SPEAKER_00What's next for player zero in 2026?
SPEAKER_01I mean the time's now, right? Like the time is now. I think the um the really interesting inflection we've seen over the last three or four months is that the models have gotten good enough that agents can actually run the entire workflow, right? They're not additive to individuals. They are um they're the ones that own the work, and then we are additive to its work. Um, and with that, I think a lot of these second-order effects of the pace of software development um need to be dealt with. And I think it's a very um understood problem among engineering leaders across the Fortune 500s, across um actually really everybody, right? Like just any, any, any, anybody who's running a uh a software team, right, that that's supporting customers. Like I think I think everyone's really kind of universally feeling this problem, and we're all starting to feel it at a similar time. Um, and so what that means is, you know, the time is now, right? It's uh it's it's like player zero has been growing a ton, um, essentially doubling uh every quarter over the last couple of years.

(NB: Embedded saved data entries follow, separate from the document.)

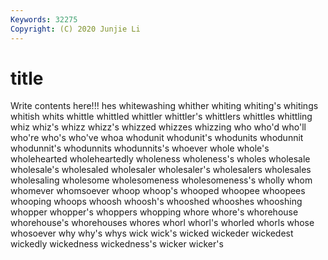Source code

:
 ```yaml
---
Keywords: 32275
Copyright: (C) 2020 Junjie Li
---
```


# title

Write contents here!!!
hes 
whitewashing 
whither 
whiting 
whiting's 
whitings 
whitish
whits 
whittle 
whittled 
whittler 
whittler's 
whittlers 
whittles 
whittling 
whiz 
whiz's
whizz 
whizz's 
whizzed 
whizzes 
whizzing 
who 
who'd 
who'll 
who're 
who's
who've 
whoa 
whodunit 
whodunit's 
whodunits 
whodunnit 
whodunnit's 
whodunnits 
whodunnits's 
whoever
whole 
whole's 
wholehearted 
wholeheartedly 
wholeness 
wholeness's 
wholes 
wholesale 
wholesale's 
wholesaled
wholesaler 
wholesaler's 
wholesalers 
wholesales 
wholesaling 
wholesome 
wholesomeness 
wholesomeness's 
wholly 
whom
whomever 
whomsoever 
whoop 
whoop's 
whooped 
whoopee 
whoopees 
whooping 
whoops 
whoosh
whoosh's 
whooshed 
whooshes 
whooshing 
whopper 
whopper's 
whoppers 
whopping 
whore 
whore's
whorehouse 
whorehouse's 
whorehouses 
whores 
whorl 
whorl's 
whorled 
whorls 
whose 
whosoever
why 
why's 
whys 
wick 
wick's 
wicked 
wickeder 
wickedest 
wickedly 
wickedness
wickedness's 
wicker 
wicker's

SPEAKER_00Okay, so you have been doubling every quarter, like in terms of number of customer count or what?
SPEAKER_01I'm almost almost almost on every dimension, um, which has been incredible.
SPEAKER_00In a year, which means that you are almost grown 16 times.
SPEAKER_01I mean, like there's like in in terms of people for sure.
SPEAKER_00Um how big is the team now?
SPEAKER_01Almost like 32, 33 now.
SPEAKER_00All in SF?
SPEAKER_01Uh it's split between Atlanta and San Francisco. With the CTO and so uh our CRO and CTO are in Atlanta, our AI team is here in SF. I'm here in SF. Um, I end up going back to Atlanta often, so we're we're like we end up seeing each other every couple weeks anyway. Um, but yeah, it's it's uh I would say at least like two-thirds of it, almost three-quarters of it is in is in person. Um we have like a few folks you know who are remote. Yeah.
SPEAKER_00But thank you so much, Aimesh. Loved learning about Player Zero from you.
SPEAKER_01Yeah, thank you so much for having me.
SPEAKER_00I'll take away, you know, self-healing code has become real.
SPEAKER_01Yeah. It's it's becoming more real every single day.
SPEAKER_00We have got a real immune system into our code.
SPEAKER_01Yeah. Yeah, yeah. Awesome. Awesome. I will I will absolutely do it. Thank you so much for having me.